If we end up confined to our homes again, then Watchmen is the closest you can get to the visceral real-life experiences we have been lacking in 2020.  Maybe we do need heroes after all, but Watchmen’s heroes aren’t preening about in Spandex demanding attention for selective philanthropy.  Instead, they’re driven by their own hatred of systems and belief structures that hold humankind back.  They’re compelled to act against what is wrong, no matter the cost, and this is quite rightly what Watchmen presents as heroism.  Anyway, we seem to have strayed into some very uncharacteristically earnest territory for Just One More Episode, especially when we’re all here for passive aggression and sarcasm.  But what can I say?  Here is a boxset that transcends all the blue willy comments it’s left itself open to.  If only all storytelling could be this good, and this important.

Saturday, 5 January 2019

Orange Is The New Black


Right, what’s the Netflixiest show you can possibly think of?  Chances are, whether or not you have the streaming service in your home, nagging away at you until it chains you hopelessly to the sofa, that Orange Is The New Black is near the top of that list.  Sure, there’s House Of Cards, and you’ve got Stranger Things.  You might even love the often-overlooked The Get Down (I do).  But Netflix’s most watched original series is that one with orange jumpsuits about some women in a prison or something along those lines.  I can hardly become some sort of boxset streaming guru, then, if I haven’t watched this one.  So, a few months back, I took myself down to Litchfield Penitentiary and freely surrendered my viewing liberty to the minimum-security women’s prison there.  I’m now out the other side, six series down, with a seventh and final season due in 2019.  I’ve never been in a real prison, but I loved every minute of this one.


I’ve wanged on before about certain things that make human drama that extra bit tenser – I’m calling these my trigger themes.  You know, things like having a zombie apocalypse as a backdrop as in The Walking Dead, which means your favourite characters can die at any minute.  Or setting things in a dystopian future, like the Gilead of The Handmaid’s Tale.  All along, I’d forgotten that prison was one of the best trigger themes ever given to a drama series.  You’ve got the artificial and unnatural environment of cells and wings, an entrenched division of characters into prisoners, guards and those left behind, and the heightened stakes that come when prisoners dream of their freedom.  Orange Is The New Black has all of this and a load more stuff you won’t be expecting.  I was hooked in from episode one and happily threw the key away until I had watched every instalment.
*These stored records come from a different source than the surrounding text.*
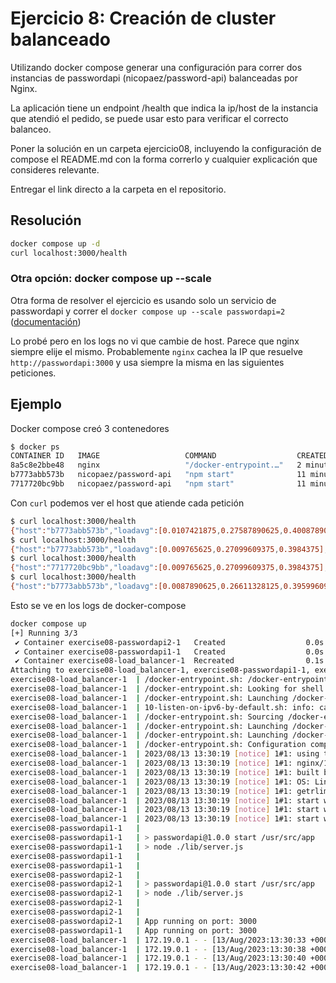 # Ejercicio 8: Creación de cluster balanceado
Utilizando docker compose generar una configuración para correr dos instancias de passwordapi (nicopaez/password-api) balanceadas por Nginx.

La aplicación tiene un endpoint /health que indica la ip/host de la instancia que atendió el pedido, se puede usar esto para verificar el correcto balanceo.

Poner la solución en un carpeta ejercicio08, incluyendo la configuración de compose el README.md con la forma correrlo y cualquier explicación que consideres relevante. 

Entregar el link directo a la carpeta en el repositorio.


## Resolución

```sh
docker compose up -d
curl localhost:3000/health
```

### Otra opción: docker compose up --scale
Otra forma de resolver el ejercicio es usando solo un servicio de passwordapi y correr el `docker compose up --scale passwordapi=2` ([documentación](https://docs.docker.com/engine/reference/commandline/compose_up/))

Lo probé pero en los logs no vi que cambie de host. Parece que nginx siempre elije el mismo. Probablemente `nginx` cachea la IP que resuelve `http://passwordapi:3000` y usa siempre la misma en las siguientes peticiones.


## Ejemplo
Docker compose creó 3 contenedores
```sh
$ docker ps
CONTAINER ID   IMAGE                   COMMAND                  CREATED          STATUS         PORTS                  NAMES
8a5c8e2bbe48   nginx                   "/docker-entrypoint.…"   2 minutes ago    Up 2 minutes   0.0.0.0:3000->80/tcp   exercise08-load_balancer-1
b7773abb573b   nicopaez/password-api   "npm start"              11 minutes ago   Up 2 minutes   3000/tcp               exercise08-passwordapi1-1
7717720bc9bb   nicopaez/password-api   "npm start"              11 minutes ago   Up 2 minutes   3000/tcp               exercise08-passwordapi2-1
```

Con `curl` podemos ver el host que atiende cada petición
```sh
$ curl localhost:3000/health
{"host":"b7773abb573b","loadavg":[0.0107421875,0.27587890625,0.40087890625],"freemem":2743971840,"appversion":"1.0.0"}
$ curl localhost:3000/health
{"host":"b7773abb573b","loadavg":[0.009765625,0.27099609375,0.3984375],"freemem":2743971840,"appversion":"1.0.0"}
$ curl localhost:3000/health
{"host":"7717720bc9bb","loadavg":[0.009765625,0.27099609375,0.3984375],"freemem":2742681600,"appversion":"1.0.0"}
$ curl localhost:3000/health
{"host":"b7773abb573b","loadavg":[0.0087890625,0.26611328125,0.39599609375],"freemem":2741649408,"appversion":"1.0.0"}
```

Esto se ve en los logs de docker-compose
```sh
docker compose up
[+] Running 3/3
 ✔ Container exercise08-passwordapi2-1   Created                  0.0s
 ✔ Container exercise08-passwordapi1-1   Created                  0.0s
 ✔ Container exercise08-load_balancer-1  Recreated                0.1s
Attaching to exercise08-load_balancer-1, exercise08-passwordapi1-1, exercise08-passwordapi2-1
exercise08-load_balancer-1  | /docker-entrypoint.sh: /docker-entrypoint.d/ is not empty, will attempt to perform configuration
exercise08-load_balancer-1  | /docker-entrypoint.sh: Looking for shell scripts in /docker-entrypoint.d/
exercise08-load_balancer-1  | /docker-entrypoint.sh: Launching /docker-entrypoint.d/10-listen-on-ipv6-by-default.sh
exercise08-load_balancer-1  | 10-listen-on-ipv6-by-default.sh: info: can not modify /etc/nginx/conf.d/default.conf (read-only file system?)
exercise08-load_balancer-1  | /docker-entrypoint.sh: Sourcing /docker-entrypoint.d/15-local-resolvers.envsh
exercise08-load_balancer-1  | /docker-entrypoint.sh: Launching /docker-entrypoint.d/20-envsubst-on-templates.sh
exercise08-load_balancer-1  | /docker-entrypoint.sh: Launching /docker-entrypoint.d/30-tune-worker-processes.sh
exercise08-load_balancer-1  | /docker-entrypoint.sh: Configuration complete; ready for start up
exercise08-load_balancer-1  | 2023/08/13 13:30:19 [notice] 1#1: using the "epoll" event method
exercise08-load_balancer-1  | 2023/08/13 13:30:19 [notice] 1#1: nginx/1.25.1
exercise08-load_balancer-1  | 2023/08/13 13:30:19 [notice] 1#1: built by gcc 12.2.0 (Debian 12.2.0-14)
exercise08-load_balancer-1  | 2023/08/13 13:30:19 [notice] 1#1: OS: Linux 5.15.49-linuxkit-pr
exercise08-load_balancer-1  | 2023/08/13 13:30:19 [notice] 1#1: getrlimit(RLIMIT_NOFILE): 1048576:1048576
exercise08-load_balancer-1  | 2023/08/13 13:30:19 [notice] 1#1: start worker processes
exercise08-load_balancer-1  | 2023/08/13 13:30:19 [notice] 1#1: start worker process 21
exercise08-load_balancer-1  | 2023/08/13 13:30:19 [notice] 1#1: start worker process 22
exercise08-passwordapi1-1   |
exercise08-passwordapi1-1   | > passwordapi@1.0.0 start /usr/src/app
exercise08-passwordapi1-1   | > node ./lib/server.js
exercise08-passwordapi1-1   |
exercise08-passwordapi1-1   |
exercise08-passwordapi2-1   |
exercise08-passwordapi2-1   | > passwordapi@1.0.0 start /usr/src/app
exercise08-passwordapi2-1   | > node ./lib/server.js
exercise08-passwordapi2-1   |
exercise08-passwordapi2-1   |
exercise08-passwordapi2-1   | App running on port: 3000
exercise08-passwordapi1-1   | App running on port: 3000
exercise08-load_balancer-1  | 172.19.0.1 - - [13/Aug/2023:13:30:33 +0000] "GET /health HTTP/1.1" 200 118 "-" "curl/7.81.0" "-"
exercise08-load_balancer-1  | 172.19.0.1 - - [13/Aug/2023:13:30:38 +0000] "GET /health HTTP/1.1" 200 113 "-" "curl/7.81.0" "-"
exercise08-load_balancer-1  | 172.19.0.1 - - [13/Aug/2023:13:30:40 +0000] "GET /health HTTP/1.1" 200 113 "-" "curl/7.81.0" "-"
exercise08-load_balancer-1  | 172.19.0.1 - - [13/Aug/2023:13:30:42 +0000] "GET /health HTTP/1.1" 200 118 "-" "curl/7.81.0" "-"
```
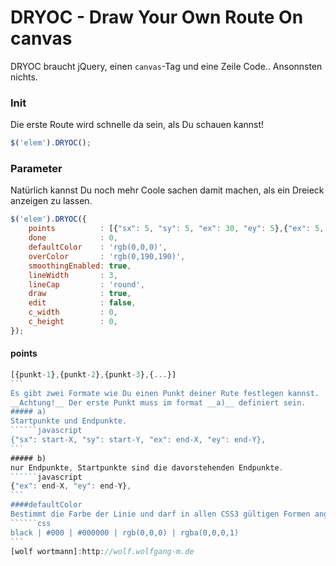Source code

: # DRYOC - Draw Your Own Route On canvas
DRYOC braucht jQuery, einen `canvas`-Tag und eine Zeile Code.. Ansonnsten nichts.
### Init
Die erste Route wird schnelle da sein, als Du schauen kannst!
```javascript
$('elem').DRYOC();
```
### Parameter
Natürlich kannst Du noch mehr Coole sachen damit machen, als ein Dreieck anzeigen zu lassen.
```javascript
$('elem').DRYOC({
    points          : [{"sx": 5, "sy": 5, "ex": 30, "ey": 5},{"ex": 5, "ey": 30}],
    done            : 0,
    defaultColor    : 'rgb(0,0,0)',
    overColor       : 'rgb(0,190,190)',
    smoothingEnabled: true,
    lineWidth       : 3,
    lineCap         : 'round',
    draw            : true,
    edit            : false,
    c_width         : 0,
    c_height        : 0,
});
```
#### points
``````javascript
[{punkt-1},{punkt-2},{punkt-3},{...}]
```
Es gibt zwei Formate wie Du einen Punkt deiner Rute festlegen kannst.
__Achtung!__ Der erste Punkt muss im format __a)__ definiert sein.
##### a)
Startpunkte und Endpunkte.
``````javascript
{"sx": start-X, "sy": start-Y, "ex": end-X, "ey": end-Y},
```
##### b)
nur Endpunkte, Startpunkte sind die davorstehenden Endpunkte.
``````javascript
{"ex": end-X, "ey": end-Y},
```
####defaultColor
Bestimmt die Farbe der Linie und darf in allen CSS3 gültigen Formen angegeben werden.
``````css
black | #000 | #000000 | rgb(0,0,0) | rgba(0,0,0,1)
```
[wolf wortmann]:http://wolf.wolfgang-m.de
Everything is packaged up for your middle-class sensitivities, as we enter the world of the prison through the eyes Piper Chapman, an educated New Yorker with a wealthy background who is self-surrendering on drugs charges trawled up from a misspent youth.  She wrinkles her nose at the showers, accidentally insults the food to the main chef and expects the guards to be reasonable when it comes to listening to her many complaints.  Piper is a good in to the prison world, but in later series she ends up being one of the least interesting things about it.  Once her fiancé, best friend and parents fall away, the show no longer needs its blonde, white leading lady.  Litchfield is divided racially into prison families: Hispanic, black and white, with a splinter group shooting off the whites for the methheads, who you can identify from their bad teeth.  While racial tension shouldn’t be boiled down to a plot device for our own entertainment, Orange Is The New Black simply reflects a prison predisposition for inmates to categorise themselves in this way, like the segregation discussion in Dear White People.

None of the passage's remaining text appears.